Tag Archives: wildlife

The garden at Greendale #14

Bruce with some of his ladies

If you choose to live on the edge of a national forest on a hectare of land, you’ll be visited by wildlife. There was a resident mob of kangaroos in the valley which went from property to property keeping the grass down and fertilising. We saw them often, at any time of day or evening. And sometimes we didn’t see them at all.

I took one memorable picture quite early in our tenure. I knew the roos were close to the house, so I fetched my camera and walked around the corner to where the front patio would be. The alpha buck and his ladies were right there in front of me. He stood up with a surprised look on his face but he didn’t react, although a couple (not all) of the ladies bolted. I backed off quietly and took a few pictures, then left them to it. The alpha male (we called him Bruce) was enormous. He stood well over six feet, with an upper body Arnie would have envied. I have never seen a bigger buck.

This was taken just outside the kitchen

The nice thing about the roos was that, although wild, they were comfortable with people, and behaved completely naturally. Mums would let their joeys out for a run around and I saw one mum refuse to let a joey that panicked at the sight of me, back into the pouch. I wasn’t a threat.

The young bucks would practice fighting, and check on the girls to see if they could have a quickie while the boss buck was away. They would lounge on the grass, relax in the shade, and generally be kangaroos.

This is a large buck, on his own and working up to being a challenger to the alpha

The Wombat State Forest was home to wombats (I saw one crossing the road once) but we didn’t see them much. We had possums, both brushtail and ringtail, and we saw the occasional koala. We heard them more often, the big males growling from the forest above our house. Here’s what they sound like.

But apart from the roos, the most abundant critters were birds. Sulphur-crested cockatoos in their thousands called the Wombat Forest home. We would see them in the early morning, warming up their wings in raucous groups, planning their day. In the evening, they would perch up in the highest trees to catch the last of the sun before they went off for a last noisy fly-around before they settled down in the trees to roost. They’re lovely birds living to a ripe old age of 50+ years in the wild, but they are big, loud, and destructive. They are the bush’s native tip pruners, and they love soft wood like western red cedar window frames. They didn’t mind a bite of treated pine, either, so we didn’t encourage them too much.

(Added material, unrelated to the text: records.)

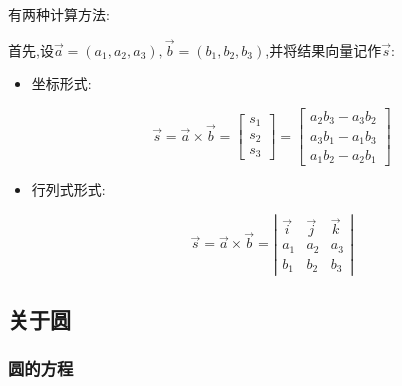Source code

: {{{      有两种计算方法:

      首先,设$\vec{a} = (a_1,a_2,a_3),\vec{b} = (b_1,b_2,b_3)$,并将结果向量记作$\vec{s}$:

      \begin{itemize}
        \item {
              坐标形式:

              $$
                \vec{s}
                =
                \vec{a}\times\vec{b}
                =
                \begin{bmatrix}
                  s_1 \\
                  s_2 \\
                  s_3
                \end{bmatrix}
                =
                \begin{bmatrix}
                  a_2b_3 - a_3b_2 \\
                  a_3b_1 - a_1b_3 \\
                  a_1b_2 - a_2b_1
                \end{bmatrix}
              $$
              }
        \item {
              行列式形式:

              $$
                \vec{s}
                =
                \vec{a}\times\vec{b}
                =
                \left|\begin{array}{ccc}
                  \vec{i} & \vec{j} & \vec{k} \\
                  a_1     & a_2     & a_3     \\
                  b_1     & b_2     & b_3
                \end{array}\right|
              $$
              }
      \end{itemize}
    }%

  }%

  \subsection{关于圆}{

    \subsubsection{圆的方程}{
      \begin{center}
      \end{center}

}}}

A squadron (just one) of cockatoos doing a warm-up run

Gang gangs. The male has the distinctive red head

Gang-gangs visited in the Summer, obvious by their distinctive call which sounds like a creaking gate. And, of course, pink and grey galahs. They loved lining up on the power lines on the road and performing acrobatics. We also had heaps of crimson rosellas. They loved the purple wisteria, but weren’t so much interested in the white one. They also loved the catkins on the silver birches.

The rosellas loved the purple wisteria

This young rosella is enjoying catkins on the silver birches in the rain. They go red as they age

Of course we had magpies. They very quickly learned we were friends. They nested in the three gums near the dam, and popped in for snacks at a feeder table we set up just outside the kitchen. Kookaburras visited, too. When we replaced the washing line with a rotary hoist, they liked to sit on the central high point. A few birds quite liked sitting on the hoist’s arms and going for a ride in the breeze.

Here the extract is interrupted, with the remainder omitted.